Takeda announced that the US Food and Drug Administration (FDA) has accepted its New Drug Application (NDA) for oveporexton and granted it Priority Review for the treatment of narcolepsy type 1 (NT1), a rare chronic neurological disorder. The FDA has set a Prescription Drug User Fee Act (PDUFA) target action date in the third quarter of this calendar year.

Oveporexton is an investigational oral orexin receptor 2 (OX2R)-selective agonist designed to address the underlying cause of NT1, orexin deficiency, by restoring orexin signalling. If approved, it could become the first orexin agonist therapy available for people living with NT1, potentially transforming the current treatment landscape.

Narcolepsy type 1 is characterised by excessive daytime sleepiness and cataplexy, a sudden loss of muscle tone. The condition can significantly impair daily functioning, affecting work, education and social interactions. Despite available therapies, many patients continue to experience persistent symptoms, highlighting a substantial unmet medical need.

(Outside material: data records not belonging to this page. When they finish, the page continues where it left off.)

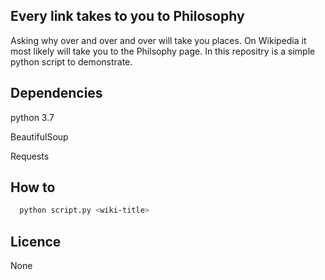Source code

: ## Every link takes to you to Philosophy

Asking why over and over and over will take you places. On Wikipedia it most likely will take you to the Philsophy page. In this repositry is a simple python script to demonstrate.

## Dependencies
python 3.7

BeautifulSoup

Requests

## How to

``` Bash
  python script.py <wiki-title>
```

## Licence

None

The NDA submission is supported by data from the global phase III FirstLight and RadiantLight trials. The studies demonstrated statistically significant and clinically meaningful improvements across multiple endpoints, including wakefulness, excessive daytime sleepiness, cataplexy, attention, quality of life and daily functioning. Results showed patients achieving near-normal ranges across a broad spectrum of symptoms. Oveporexton was generally well tolerated, with the most commonly reported adverse events being insomnia, urinary urgency and urinary frequency.

Oveporexton has previously received Breakthrough Therapy designation from the US FDA and China’s National Medical Products Administration (NMPA) for excessive daytime sleepiness in NT1, as well as Sakigake designation from Japan’s Ministry of Health, Labour and Welfare.